* **Description of the task**
Within the material below, how many lines contain the word "https"? Give that number only.

* **Supplied material**
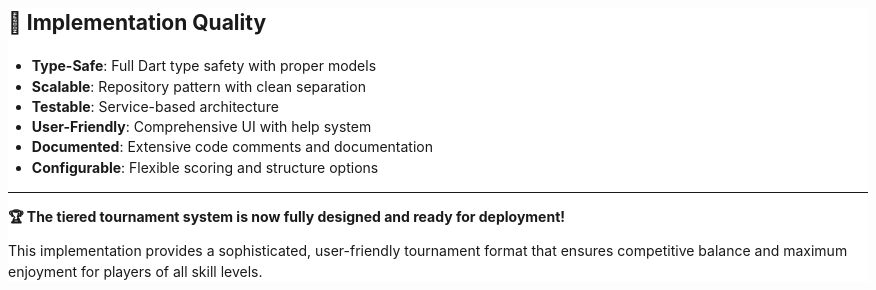 ## 🎯 Implementation Quality

- **Type-Safe**: Full Dart type safety with proper models
- **Scalable**: Repository pattern with clean separation
- **Testable**: Service-based architecture
- **User-Friendly**: Comprehensive UI with help system
- **Documented**: Extensive code comments and documentation
- **Configurable**: Flexible scoring and structure options

---

**🏆 The tiered tournament system is now fully designed and ready for deployment!**

This implementation provides a sophisticated, user-friendly tournament format that ensures competitive balance and maximum enjoyment for players of all skill levels. 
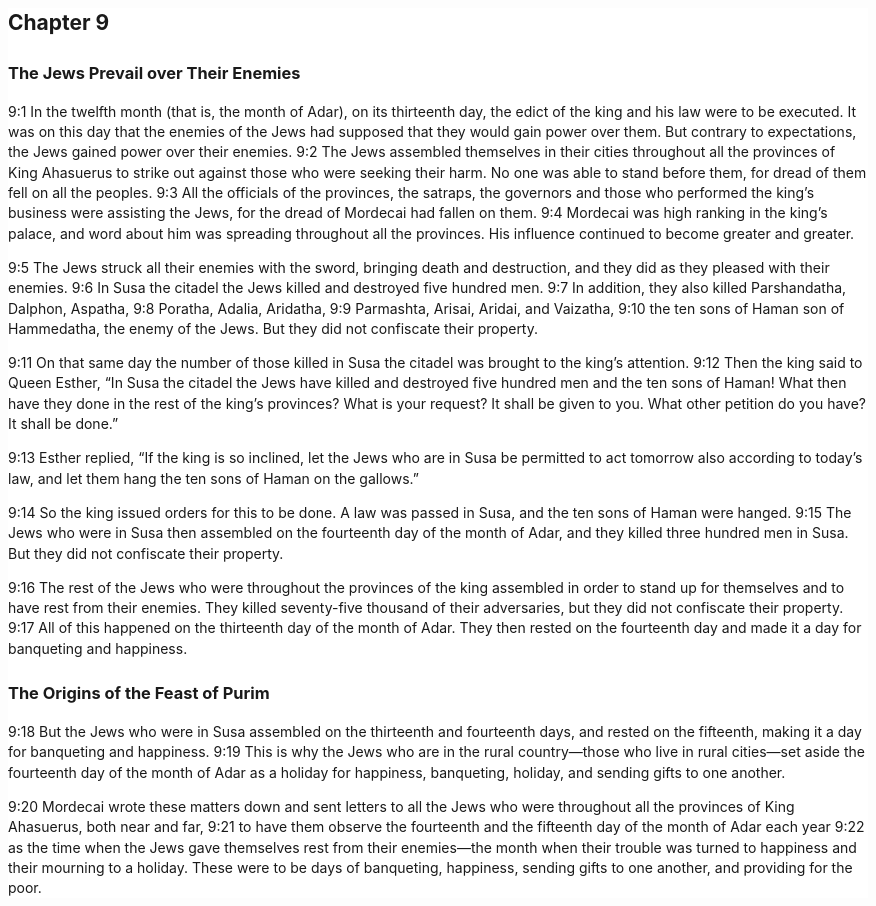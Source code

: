 ## Chapter 9

### The Jews Prevail over Their Enemies

<a name="17:9:1">9:1</a> In the twelfth month (that is, the month of Adar), on its thirteenth day, the edict of the king and his law were to be executed. It was on this day that the enemies of the Jews had supposed that they would gain power over them. But contrary to expectations, the Jews gained power over their enemies. <a name="17:9:2">9:2</a> The Jews assembled themselves in their cities throughout all the provinces of King Ahasuerus to strike out against those who were seeking their harm. No one was able to stand before them, for dread of them fell on all the peoples. <a name="17:9:3">9:3</a> All the officials of the provinces, the satraps, the governors and those who performed the king’s business were assisting the Jews, for the dread of Mordecai had fallen on them. <a name="17:9:4">9:4</a> Mordecai was high ranking in the king’s palace, and word about him was spreading throughout all the provinces. His influence continued to become greater and greater.

<a name="17:9:5">9:5</a> The Jews struck all their enemies with the sword, bringing death and destruction, and they did as they pleased with their enemies. <a name="17:9:6">9:6</a> In Susa the citadel the Jews killed and destroyed five hundred men. <a name="17:9:7">9:7</a> In addition, they also killed Parshandatha, Dalphon, Aspatha, <a name="17:9:8">9:8</a> Poratha, Adalia, Aridatha, <a name="17:9:9">9:9</a> Parmashta, Arisai, Aridai, and Vaizatha, <a name="17:9:10">9:10</a> the ten sons of Haman son of Hammedatha, the enemy of the Jews. But they did not confiscate their property.

<a name="17:9:11">9:11</a> On that same day the number of those killed in Susa the citadel was brought to the king’s attention. <a name="17:9:12">9:12</a> Then the king said to Queen Esther, “In Susa the citadel the Jews have killed and destroyed five hundred men and the ten sons of Haman! What then have they done in the rest of the king’s provinces? What is your request? It shall be given to you. What other petition do you have? It shall be done.”

<a name="17:9:13">9:13</a> Esther replied, “If the king is so inclined, let the Jews who are in Susa be permitted to act tomorrow also according to today’s law, and let them hang the ten sons of Haman on the gallows.”

<a name="17:9:14">9:14</a> So the king issued orders for this to be done. A law was passed in Susa, and the ten sons of Haman were hanged. <a name="17:9:15">9:15</a> The Jews who were in Susa then assembled on the fourteenth day of the month of Adar, and they killed three hundred men in Susa. But they did not confiscate their property.

<a name="17:9:16">9:16</a> The rest of the Jews who were throughout the provinces of the king assembled in order to stand up for themselves and to have rest from their enemies. They killed seventy-five thousand of their adversaries, but they did not confiscate their property. <a name="17:9:17">9:17</a> All of this happened on the thirteenth day of the month of Adar. They then rested on the fourteenth day and made it a day for banqueting and happiness.

### The Origins of the Feast of Purim

<a name="17:9:18">9:18</a> But the Jews who were in Susa assembled on the thirteenth and fourteenth days, and rested on the fifteenth, making it a day for banqueting and happiness. <a name="17:9:19">9:19</a> This is why the Jews who are in the rural country—those who live in rural cities—set aside the fourteenth day of the month of Adar as a holiday for happiness, banqueting, holiday, and sending gifts to one another.

<a name="17:9:20">9:20</a> Mordecai wrote these matters down and sent letters to all the Jews who were throughout all the provinces of King Ahasuerus, both near and far, <a name="17:9:21">9:21</a> to have them observe the fourteenth and the fifteenth day of the month of Adar each year <a name="17:9:22">9:22</a> as the time when the Jews gave themselves rest from their enemies—the month when their trouble was turned to happiness and their mourning to a holiday. These were to be days of banqueting, happiness, sending gifts to one another, and providing for the poor.
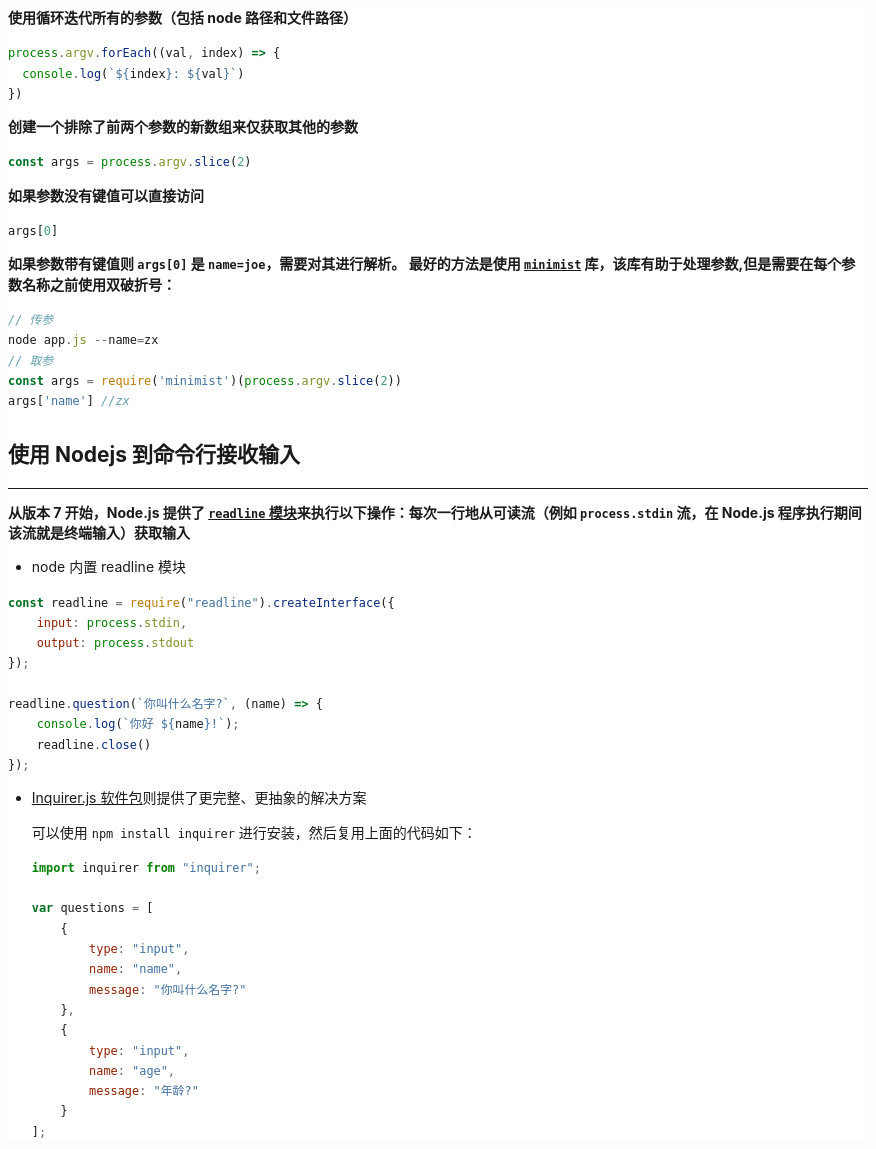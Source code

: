 **使用循环迭代所有的参数（包括 node 路径和文件路径）**

```js
process.argv.forEach((val, index) => {
  console.log(`${index}: ${val}`)
})
```

**创建一个排除了前两个参数的新数组来仅获取其他的参数**

```js
const args = process.argv.slice(2)
```

**如果参数没有键值可以直接访问**

```js
args[0]
```

**如果参数带有键值则 `args[0]` 是 `name=joe`，需要对其进行解析。 最好的方法是使用 [`minimist`](https://www.npmjs.com/package/minimist) 库，该库有助于处理参数,但是需要在每个参数名称之前使用双破折号：**

```js
// 传参
node app.js --name=zx
// 取参
const args = require('minimist')(process.argv.slice(2))
args['name'] //zx
```

## 使用 Nodejs 到命令行接收输入

---

**从版本 7 开始，Node.js 提供了 [`readline` 模块](http://nodejs.cn/api/readline.html)来执行以下操作：每次一行地从可读流（例如 `process.stdin` 流，在 Node.js 程序执行期间该流就是终端输入）获取输入**

* node 内置 readline 模块

```js
const readline = require("readline").createInterface({
    input: process.stdin,
    output: process.stdout
});

readline.question(`你叫什么名字?`, (name) => {
    console.log(`你好 ${name}!`);
    readline.close()
});
```

* [Inquirer.js 软件包](https://github.com/SBoudrias/Inquirer.js)则提供了更完整、更抽象的解决方案

  可以使用 `npm install inquirer` 进行安装，然后复用上面的代码如下：

  ```js
  import inquirer from "inquirer";
  
  var questions = [
      {
          type: "input",
          name: "name",
          message: "你叫什么名字?"
      },
      {
          type: "input",
          name: "age",
          message: "年龄?"
      }
  ];
  ```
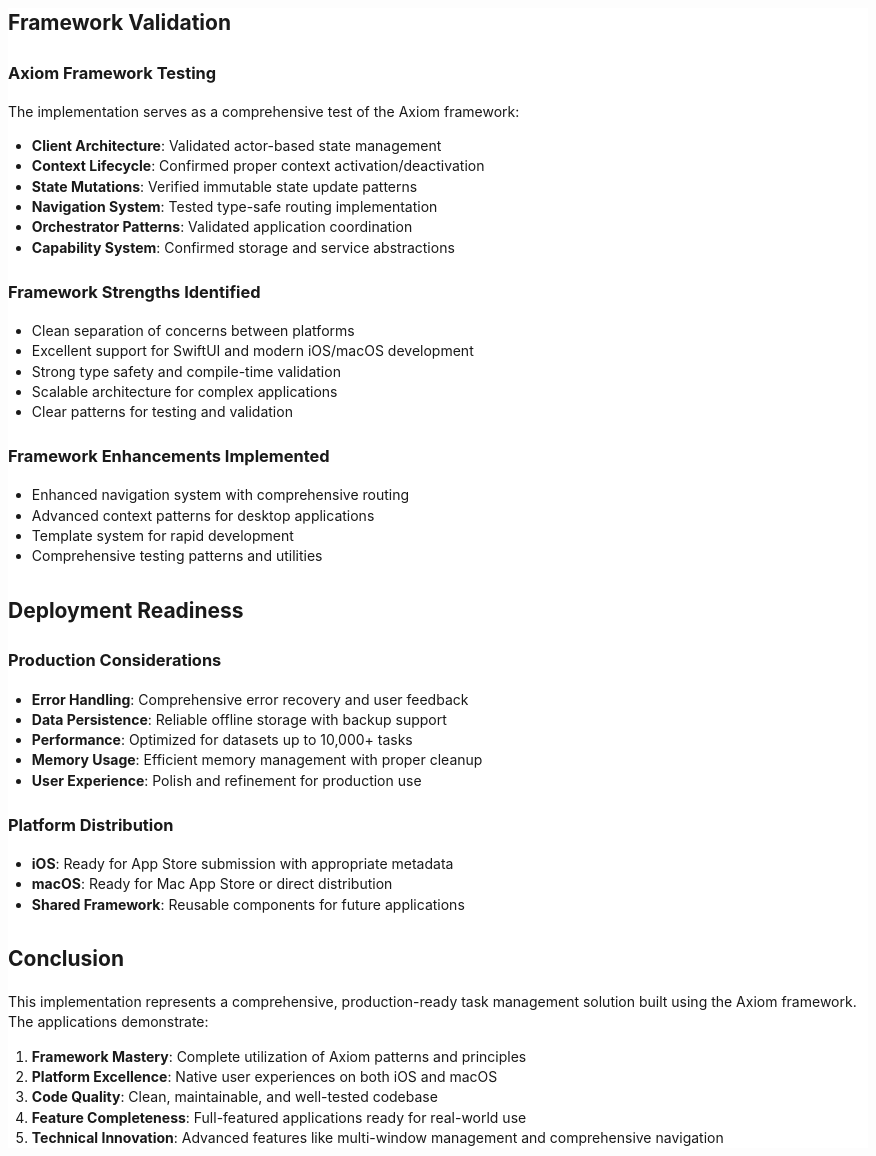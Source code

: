 ## Framework Validation

### Axiom Framework Testing
The implementation serves as a comprehensive test of the Axiom framework:

- **Client Architecture**: Validated actor-based state management
- **Context Lifecycle**: Confirmed proper context activation/deactivation
- **State Mutations**: Verified immutable state update patterns
- **Navigation System**: Tested type-safe routing implementation
- **Orchestrator Patterns**: Validated application coordination
- **Capability System**: Confirmed storage and service abstractions

### Framework Strengths Identified
- Clean separation of concerns between platforms
- Excellent support for SwiftUI and modern iOS/macOS development
- Strong type safety and compile-time validation
- Scalable architecture for complex applications
- Clear patterns for testing and validation

### Framework Enhancements Implemented
- Enhanced navigation system with comprehensive routing
- Advanced context patterns for desktop applications
- Template system for rapid development
- Comprehensive testing patterns and utilities

## Deployment Readiness

### Production Considerations
- **Error Handling**: Comprehensive error recovery and user feedback
- **Data Persistence**: Reliable offline storage with backup support
- **Performance**: Optimized for datasets up to 10,000+ tasks
- **Memory Usage**: Efficient memory management with proper cleanup
- **User Experience**: Polish and refinement for production use

### Platform Distribution
- **iOS**: Ready for App Store submission with appropriate metadata
- **macOS**: Ready for Mac App Store or direct distribution
- **Shared Framework**: Reusable components for future applications

## Conclusion

This implementation represents a comprehensive, production-ready task management solution built using the Axiom framework. The applications demonstrate:

1. **Framework Mastery**: Complete utilization of Axiom patterns and principles
2. **Platform Excellence**: Native user experiences on both iOS and macOS
3. **Code Quality**: Clean, maintainable, and well-tested codebase
4. **Feature Completeness**: Full-featured applications ready for real-world use
5. **Technical Innovation**: Advanced features like multi-window management and comprehensive navigation

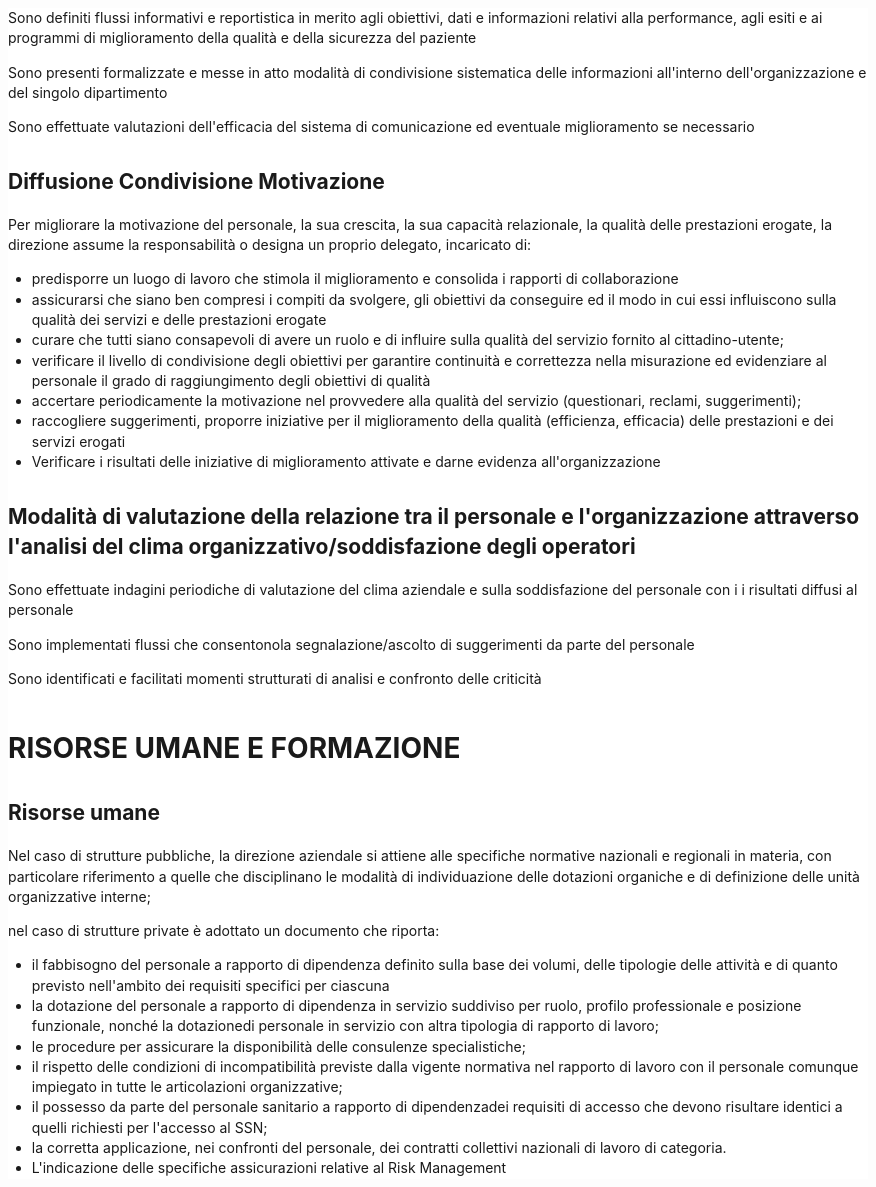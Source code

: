 Sono definiti flussi informativi e reportistica in merito agli obiettivi, dati e informazioni relativi alla performance, agli esiti e ai programmi di miglioramento della qualità e della sicurezza del paziente

Sono presenti formalizzate e messe in atto modalità di condivisione sistematica delle informazioni all'interno dell'organizzazione e del singolo dipartimento

Sono effettuate valutazioni dell'efficacia del sistema di comunicazione ed eventuale miglioramento se necessario

## Diffusione Condivisione Motivazione
Per migliorare la motivazione del personale, la sua crescita, la sua capacità relazionale, la qualità delle prestazioni erogate, la direzione assume la responsabilità o designa un proprio delegato, incaricato di:
- predisporre un luogo di lavoro che stimola il miglioramento e consolida i rapporti di collaborazione
- assicurarsi che siano ben compresi i compiti da svolgere, gli obiettivi da conseguire ed il modo in cui essi influiscono sulla qualità dei servizi e delle prestazioni erogate
- curare che tutti siano consapevoli di avere un ruolo e di influire sulla qualità del servizio fornito al cittadino-utente;
- verificare il livello di condivisione degli obiettivi per garantire continuità e correttezza nella misurazione ed evidenziare al personale il grado di raggiungimento degli obiettivi di qualità
- accertare periodicamente la motivazione nel provvedere alla qualità del servizio (questionari, reclami, suggerimenti);
- raccogliere suggerimenti, proporre iniziative per il miglioramento della qualità (efficienza, efficacia) delle prestazioni e dei servizi erogati
- Verificare i risultati delle iniziative di miglioramento attivate e darne evidenza all'organizzazione

## Modalità di valutazione della relazione tra il personale e l'organizzazione attraverso l'analisi del clima organizzativo/soddisfazione degli operatori
Sono effettuate indagini periodiche di valutazione del clima aziendale e sulla soddisfazione del personale con i i risultati diffusi al personale

Sono implementati flussi che consentonola segnalazione/ascolto di suggerimenti da parte del personale

Sono identificati e facilitati momenti strutturati di analisi e confronto delle criticità

# RISORSE UMANE E FORMAZIONE
## Risorse umane
Nel caso di strutture pubbliche, la direzione aziendale si attiene alle specifiche normative nazionali e regionali in materia, con particolare riferimento a quelle che disciplinano le modalità di individuazione delle dotazioni organiche e di definizione delle unità organizzative interne;

nel caso di strutture private è adottato un documento che riporta:
- il fabbisogno del personale a rapporto di dipendenza definito sulla base dei volumi, delle tipologie delle attività e di quanto previsto nell'ambito dei requisiti specifici per ciascuna
- la dotazione del personale a rapporto di dipendenza in servizio suddiviso per ruolo, profilo professionale e posizione funzionale, nonché la dotazionedi personale in servizio con altra tipologia di rapporto di lavoro;
- le procedure per assicurare la disponibilità delle consulenze specialistiche;
- il rispetto delle condizioni di incompatibilità previste dalla vigente normativa nel rapporto di lavoro con il personale comunque impiegato in tutte le articolazioni organizzative;
- il possesso da parte del personale sanitario a rapporto di dipendenzadei requisiti di accesso che devono risultare identici a quelli richiesti per l'accesso al SSN;
- la corretta applicazione, nei confronti del personale, dei contratti collettivi nazionali di lavoro di categoria.
- L'indicazione delle specifiche assicurazioni relative al Risk Management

* **Output below**
2